Mi piacerebbe dire alle mamme e anche ai papà – che vanno esortati, perché dietro un bimbo, il più delle volte, ci sono due genitori – di uscire di casa e dal proprio dolore. Credo di essermi informata tanto su tutto quello che riguarda la cura della sindrome di mia figlia e il suo percorso assistenziale. Dopo però occorre entrare in un nuovo paradigma, che è pensare qual è la presenza del proprio figlio nel nostro quotidiano. Uscire fuori dalla famiglia, cercare di entrare nei gruppi, capire cosa c’è nel territorio.

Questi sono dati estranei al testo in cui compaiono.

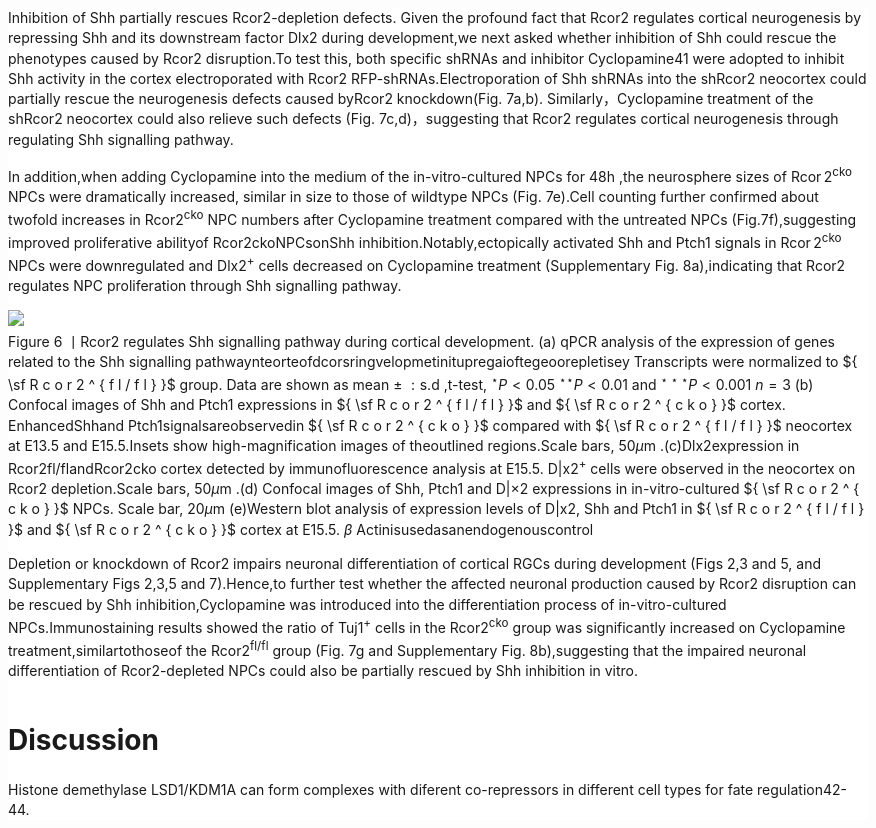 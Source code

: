 Inhibition of Shh partially rescues Rcor2-depletion defects. Given the profound fact that Rcor2 regulates cortical neurogenesis by repressing Shh and its downstream factor Dlx2 during development,we next asked whether inhibition of Shh could rescue the phenotypes caused by Rcor2 disruption.To test this, both specific shRNAs and inhibitor Cyclopamine41 were adopted to inhibit Shh activity in the cortex electroporated with Rcor2 RFP-shRNAs.Electroporation of Shh shRNAs into the shRcor2 neocortex could partially rescue the neurogenesis defects caused byRcor2 knockdown(Fig. 7a,b). Similarly，Cyclopamine treatment of the shRcor2 neocortex could also relieve such defects (Fig. 7c,d)，suggesting that Rcor2 regulates cortical neurogenesis through regulating Shh signalling pathway.

In addition,when adding Cyclopamine into the medium of the in-vitro-cultured NPCs for $4 8 \mathrm { h }$ ,the neurosphere sizes of $\operatorname { R c o r } 2 ^ { \mathrm { c k o } }$ NPCs were dramatically increased, similar in size to those of wildtype NPCs (Fig. 7e).Cell counting further confirmed about twofold increases in $\mathrm { R c o r } 2 ^ { \mathrm { c k o } }$ NPC numbers after Cyclopamine treatment compared with the untreated NPCs (Fig.7f),suggesting improved proliferative abilityof Rcor2ckoNPCsonShh inhibition.Notably,ectopically activated Shh and Ptch1 signals in $\operatorname { R c o r } 2 ^ { \mathrm { c k o } }$ NPCs were downregulated and $\mathrm { D l x } 2 ^ { + }$ cells decreased on Cyclopamine treatment (Supplementary Fig. 8a),indicating that Rcor2 regulates NPC proliferation through Shh signalling pathway.

![](images/64f514af92a75874a75af537fb657a1722603c705ef2f100b8e32eb5064baf70.jpg)  
Figure 6 丨Rcor2 regulates Shh signalling pathway during cortical development. (a) $\mathsf { q P C R }$ analysis of the expression of genes related to the Shh signalling pathwaynteorteofdcorsringvelopmetinitupregaioftegeoorepletisey Transcripts were normalized to ${ \sf R c o r 2 ^ { f l / f l } }$ group. Data are shown as mean $\pm { \ : \mathsf { s . d } }$ ,t-test, $^ { \star } P < 0 . 0 5$ $^ { \star \star } P < 0 . 0 1$ and $^ { \star \star \star } P < 0 . 0 0 1$ $n = 3$ (b) Confocal images of Shh and Ptch1 expressions in ${ \sf R c o r 2 ^ { f l / f l } }$ and ${ \sf R c o r 2 ^ { c k o } }$ cortex. EnhancedShhand Ptch1signalsareobservedin ${ \sf R c o r 2 ^ { c k o } }$ compared with ${ \sf R c o r 2 ^ { f l / f l } }$ neocortex at E13.5 and E15.5.Insets show high-magnification images of theoutlined regions.Scale bars, $5 0 \mu \mathrm { m }$ .(c)Dlx2expression in Rcor2fl/flandRcor2cko cortex detected by immunofluorescence analysis at E15.5. ${ \mathsf { D } } | { \mathsf { x } } 2 ^ { + }$ cells were observed in the neocortex on Rcor2 depletion.Scale bars, $5 0 \mu \mathrm { m }$ .(d) Confocal images of Shh, Ptch1 and $\mathsf { D } | \times 2$ expressions in in-vitro-cultured ${ \sf R c o r 2 ^ { c k o } }$ NPCs. Scale bar, $2 0 \mu \mathrm { m }$ (e)Western blot analysis of expression levels of ${ \mathsf { D } } | { \mathsf { x } } 2 ,$ Shh and Ptch1 in ${ \sf R c o r 2 ^ { f l / f l } }$ and ${ \sf R c o r 2 ^ { c k o } }$ cortex at E15.5. $\beta$ Actinisusedasanendogenouscontrol

Depletion or knockdown of Rcor2 impairs neuronal differentiation of cortical RGCs during development (Figs 2,3 and 5, and Supplementary Figs 2,3,5 and 7).Hence,to further test whether the affected neuronal production caused by Rcor2 disruption can be rescued by Shh inhibition,Cyclopamine was introduced into the differentiation process of in-vitro-cultured NPCs.Immunostaining results showed the ratio of $\mathrm { T u j 1 ^ { + } }$ cells in the ${ \mathrm { R c o r } } 2 ^ { \mathrm { c k o } }$ group was significantly increased on Cyclopamine treatment,similartothoseof the $\mathrm { R c o r } 2 ^ { \mathrm { f l / f l } }$ group (Fig. $\mathrm { 7 g }$ and Supplementary Fig. 8b),suggesting that the impaired neuronal differentiation of Rcor2-depleted NPCs could also be partially rescued by Shh inhibition in vitro.

# Discussion

Histone demethylase LSD1/KDM1A can form complexes with diferent co-repressors in different cell types for fate regulation42-44.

La nostra vita non può essere solo rivolta ai bisogni assistenziali dei figli, non finisce lì, non possiamo fermarci a tutto ciò che riguarda l’assistenzialismo. Come genitore devi superare la sopravvivenza e riempire di nuovo il contenitore della tua vita come individuo e questo si può fare in molte forme. Ora mi occupo di più dei diritti di Nora e degli altri bambini come lei e questa è un’evoluzione. Diciamo che cammino guardandomi i piedi, un passo alla volta, senza alzare la testa o guardare troppo in là.

Lotto perché la mia voce, che un domani non sarà più la voce di Nora, non diventi silenzio e lei possa continuare a esprimere i suoi bisogni, ma anche i suoi sogni

Tante delle cose che so le trovo in rete, nel gruppo dedicato alla sindrome di Angelman: questi strumenti però non li tengo per me, li porto sul mio territorio, all’interno del mio Comune e in quelli limitrofi. Per avere spiegazioni sui nostri diritti e per sapere come muoversi ci sono uffici preposti a questo: da tempo io mi rivolgo all’ACLI di Alessandria, dove ci si occupa anche di disabilità.

C’è poi il nodo antidiscriminazione che supporta gratuitamente le famiglie portando avanti una mediazione con gli enti, dove la macchina burocratica si è inceppata. All’associazione YAWP di Alessandria ci si ritrova per ragionare sull’attuazione della convenzione ONU, dove genitori, fratelli e sorelle di persone disabili mettono in campo le proprie energie per organizzare giornate di sport per i ragazzi e preziosi momenti di aggregazione.

Le risorse quindi ci sono?

Sì, ma bisogna fare rete tra noi. Attraverso Fedora possiamo dare informazioni e chiarimenti a chiunque abbia bisogno di supporto. Ci mettiamo in prima linea per poter essere un ponte tra tutte le nostre competenze ed essere sempre una voce per i nostri figli. Gli enti preposti però si mettano in gioco!

Nora e Paola
Paola e Nora e Federico con la sua mamma
A chi ci si può appoggiare per sbrogliare le matasse burocratiche riguardanti la disabilità?

Ogni diversità ha bisogni differenti, che talvolta vengono visti come privilegi, ma è proprio sbagliata la visione: la persona con disabilità ha degli oggettivi svantaggi dovuti proprio alla sua condizione. Noi siamo sempre in campo, in prima linea, per questo siamo scomodi. Le persone comprendono poco le problematiche degli altri, c’è poca empatia. E poi noi portiamo alla luce qualcosa di diverso che tante volte non è gradevole, anzi è fastidioso.

Noi siamo la rappresentazione di un incubo per le altre famiglie e spesso ciò che ci fa paura non vogliamo avercelo sotto il naso. Siamo scomodi anche per ciò che chiediamo alle istituzioni: in questo senso siamo una lampadina accesa su qualcosa che tanti non vorrebbero vedere e con cui si trovano a dover fare i conti.

La disabilità deve essere un problema sociale e non solo della famiglia, perché un domani questa non ci sarà più e la comunità non può far finta che la cosa non accadrà. Ecco perché lotto: perché la mia voce, che un domani non sarà più la voce di Nora, non diventi silenzio e lei possa continuare a esprimere i suoi bisogni, ma anche i suoi sogni. Perché anche una persona con disabilità sogna.